Hagedissen zijn vierpotige, gewoonlijk kleine reptielen met een lange staart en een geschubde huid. De poten van de hagedis bevinden zich zo ver aan de zijkant van het lichaam dat hij zijn buik op de grond kan laten rusten zonder de poten onder het lichaam te hoeven samenvouwen. In Palestina komen meer dan veertig soorten voor. Men vindt ze in bomen, in warme rotsspleten en aan de muren en plafonds van huizen. De hagedis wordt in Leviticus 11:29 onder de onreine „wemelende schepselen” gerekend. Vermoedelijk is de Hebreeuwse naam voor dit dier afgeleid van een grondwoord dat „aan de grond vastkleven” betekent. De Hebrew and English Lexicon of the Old Testament door Brown, Driver en Briggs (1980, blz. 839) suggereert als vertaling „hagedis”. Kennelijk omvat de Hebreeuwse term tsav ten minste de hagedissenfamilie Agamidae (Agamen), want de overeenkomstige Arabische term dabb heeft betrekking op de Egyptische doornstaartagame (Uromastix aegyptius), de grootste van de in Israël voorkomende Agamen. — Zie GEKKO; KAMELEON; ZANDHAGEDIS.
In woordenboeken wordt het Hebreeuwse woord koʹach gewoonlijk eveneens op een hagedissoort toegepast. Aangezien de grondbetekenis van deze naam „kracht” of „sterkte” is, kan hier sprake zijn van de woestijnvaraan (Varanus griseus), een krachtige, grote hagedis. Hij bewoont droge, zanderige woestijngebieden. In Palestina bereikt deze hagedis een lengte van ongeveer 1,2 m. Hij is een aaseter en staat op de lijst van ’onreine’ dieren. — Le 11:29, 30.

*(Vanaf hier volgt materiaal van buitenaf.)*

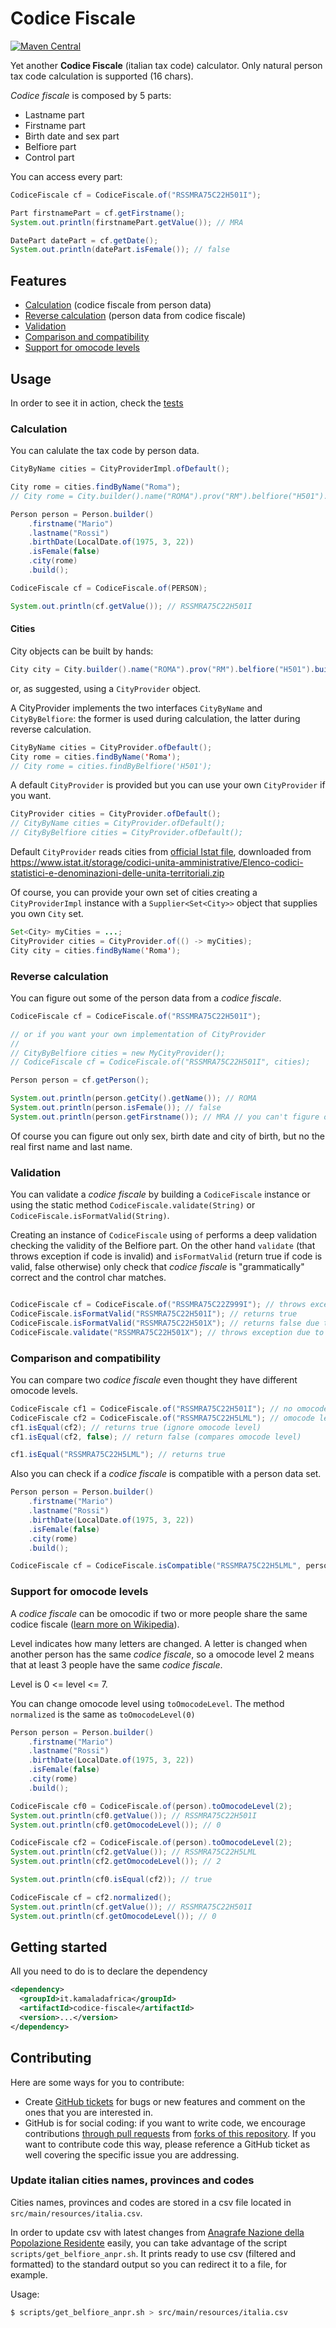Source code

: # Codice Fiscale
 [![Maven Central](https://maven-badges.herokuapp.com/maven-central/it.kamaladafrica/codice-fiscale/badge.svg)](https://maven-badges.herokuapp.com/maven-central/it.kamaladafrica/codice-fiscale)
 
Yet another **Codice Fiscale** (italian tax code) calculator.
Only natural person tax code calculation is supported (16 chars).

*Codice fiscale* is composed by 5 parts:

* Lastname part
* Firstname part
* Birth date and sex part
* Belfiore part
* Control part

You can access every part:

```java
CodiceFiscale cf = CodiceFiscale.of("RSSMRA75C22H501I");

Part firstnamePart = cf.getFirstname();
System.out.println(firstnamePart.getValue()); // MRA

DatePart datePart = cf.getDate();
System.out.println(datePart.isFemale()); // false
```

## Features

* [Calculation](#calculation) (codice fiscale from person data)
* [Reverse calculation](#reverse-calculation) (person data from codice fiscale)
* [Validation](#validation)
* [Comparison and compatibility](#comparison-and-compatibility)
* [Support for omocode levels](#support-for-omocode-levels)


## Usage

In order to see it in action, check the [tests](https://github.com/kamaladafrica/codice-fiscale/tree/master/src/test/java/it/kamaladafrica/codicefiscale)


### Calculation

You can calulate the tax code by person data.

```java
CityByName cities = CityProviderImpl.ofDefault();

City rome = cities.findByName("Roma");
// City rome = City.builder().name("ROMA").prov("RM").belfiore("H501").build();

Person person =	Person.builder()
	.firstname("Mario")
	.lastname("Rossi")
	.birthDate(LocalDate.of(1975, 3, 22))
	.isFemale(false)
	.city(rome)
	.build();

CodiceFiscale cf = CodiceFiscale.of(PERSON);

System.out.println(cf.getValue()); // RSSMRA75C22H501I
```


#### Cities

City objects can be built by hands:

```java
City city = City.builder().name("ROMA").prov("RM").belfiore("H501").build();
```

or, as suggested, using a `CityProvider` object.

A CityProvider implements the two interfaces `CityByName` and `CityByBelfiore`: the former is used during calculation, the latter during reverse calculation.

```java
CityByName cities = CityProvider.ofDefault();
City rome = cities.findByName('Roma');
// City rome = cities.findByBelfiore('H501');
```

A default `CityProvider` is provided but you can use your own `CityProvider` if you want.

```java
CityProvider cities = CityProvider.ofDefault();
// CityByName cities = CityProvider.ofDefault();
// CityByBelfiore cities = CityProvider.ofDefault();
```
Default `CityProvider` reads cities from [official Istat file](https://github.com/kamaladafrica/codice-fiscale/blob/master/src/main/resources/istat.csv), downloaded from https://www.istat.it/storage/codici-unita-amministrative/Elenco-codici-statistici-e-denominazioni-delle-unita-territoriali.zip

Of course, you can provide your own set of cities creating a `CityProviderImpl` instance with a `Supplier<Set<City>>` object that supplies you own `City` set.

```java
Set<City> myCities = ...;
CityProvider cities = CityProvider.of(() -> myCities);
City city = cities.findByName('Roma');
```


### Reverse calculation

You can figure out some of the person data from a *codice fiscale*.

```java
CodiceFiscale cf = CodiceFiscale.of("RSSMRA75C22H501I");

// or if you want your own implementation of CityProvider
//
// CityByBelfiore cities = new MyCityProvider();
// CodiceFiscale cf = CodiceFiscale.of("RSSMRA75C22H501I", cities);

Person person = cf.getPerson();

System.out.println(person.getCity().getName()); // ROMA
System.out.println(person.isFemale()); // false
System.out.println(person.getFirstname()); // MRA // you can't figure out real first name
```

Of course you can figure out only sex, birth date and city of birth, but no the real first name and last name.


### Validation

You can validate a *codice fiscale* by building a `CodiceFiscale` instance or using the static method `CodiceFiscale.validate(String)` or `CodiceFiscale.isFormatValid(String)`.

Creating an instance of `CodiceFiscale` using `of` performs a deep validation checking the validity of the Belfiore part.
On the other hand `validate` (that throws exception if code is invalid) and `isFormatValid` (return true if code is valid, false otherwise) only check that *codice fiscale* is "grammatically" correct and the control char matches.

```java

CodiceFiscale cf = CodiceFiscale.of("RSSMRA75C22Z999I"); // throws exception due to both bad Belfiore part and bad control char
CodiceFiscale.isFormatValid("RSSMRA75C22H501I"); // returns true
CodiceFiscale.isFormatValid("RSSMRA75C22H501X"); // returns false due to bad control char (should be I)
CodiceFiscale.validate("RSSMRA75C22H501X"); // throws exception due to bad control char
```


### Comparison and compatibility

You can compare two *codice fiscale* even thought they have different omocode levels.

```java
CodiceFiscale cf1 = CodiceFiscale.of("RSSMRA75C22H501I"); // no omocode
CodiceFiscale cf2 = CodiceFiscale.of("RSSMRA75C22H5LML"); // omocode level 2
cf1.isEqual(cf2); // returns true (ignore omocode level)
cf1.isEqual(cf2, false); // return false (compares omocode level)

cf1.isEqual("RSSMRA75C22H5LML"); // returns true
```

Also you can check if a *codice fiscale* is compatible with a person data set.

```java
Person person =	Person.builder()
	.firstname("Mario")
	.lastname("Rossi")
	.birthDate(LocalDate.of(1975, 3, 22))
	.isFemale(false)
	.city(rome)
	.build();

CodiceFiscale cf = CodiceFiscale.isCompatible("RSSMRA75C22H5LML", person); // return true
```

### Support for omocode levels

A *codice fiscale* can be omocodic if two or more people share the same codice fiscale ([learn more on Wikipedia](https://it.wikipedia.org/wiki/Omocodia)).

Level indicates how many letters are changed. A letter is changed when another person has the same *codice fiscale*, so a omocode level 2 means that at least 3 people have the same *codice fiscale*.

Level is 0 <= level <= 7.

You can change omocode level using `toOmocodeLevel`. The method `normalized` is the same as `toOmocodeLevel(0)`

```java
Person person =	Person.builder()
	.firstname("Mario")
	.lastname("Rossi")
	.birthDate(LocalDate.of(1975, 3, 22))
	.isFemale(false)
	.city(rome)
	.build();

CodiceFiscale cf0 = CodiceFiscale.of(person).toOmocodeLevel(2);
System.out.println(cf0.getValue()); // RSSMRA75C22H501I
System.out.println(cf0.getOmocodeLevel()); // 0

CodiceFiscale cf2 = CodiceFiscale.of(person).toOmocodeLevel(2);
System.out.println(cf2.getValue()); // RSSMRA75C22H5LML
System.out.println(cf2.getOmocodeLevel()); // 2

System.out.println(cf0.isEqual(cf2)); // true

CodiceFiscale cf = cf2.normalized();
System.out.println(cf.getValue()); // RSSMRA75C22H501I
System.out.println(cf.getOmocodeLevel()); // 0
```

## Getting started

All you need to do is to declare the dependency

```xml
<dependency>
  <groupId>it.kamaladafrica</groupId>
  <artifactId>codice-fiscale</artifactId>
  <version>...</version>
</dependency>
```

## Contributing

Here are some ways for you to contribute:

* Create [GitHub tickets](https://github.com/kamaladafrica/codice-fiscale/issues) for bugs or new features and comment on the ones that you are interested in.
* GitHub is for social coding: if you want to write code, we encourage contributions [through pull requests](https://help.github.com/articles/creating-a-pull-request)
  from [forks of this repository](https://help.github.com/articles/fork-a-repo).
  If you want to contribute code this way, please reference a GitHub ticket as well covering the specific issue you are addressing.

### Update italian cities names, provinces and codes

Cities names, provinces and codes are stored in a csv file located in `src/main/resources/italia.csv`.

In order to update csv with latest changes from [Anagrafe Nazione della Popolazione Residente](https://www.anpr.interno.it) easily, you can take advantage of the script `scripts/get_belfiore_anpr.sh`.
It prints ready to use csv (filtered and formatted) to the standard output so you can redirect it to a file, for example.

Usage:
```sh
$ scripts/get_belfiore_anpr.sh > src/main/resources/italia.csv
```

Nog een dier dat voor de Israëlieten als onrein gold en waarvan het vlees niet gegeten mocht worden, wordt in Leviticus 11:30 met het Hebreeuwse woord choʹmet aangeduid. Sommige vertalingen (NW; RS; zie ook Belgische PB, vtn.) geven dit woord met „zandhagedis” weer. De zandhagedis is mogelijk een skink.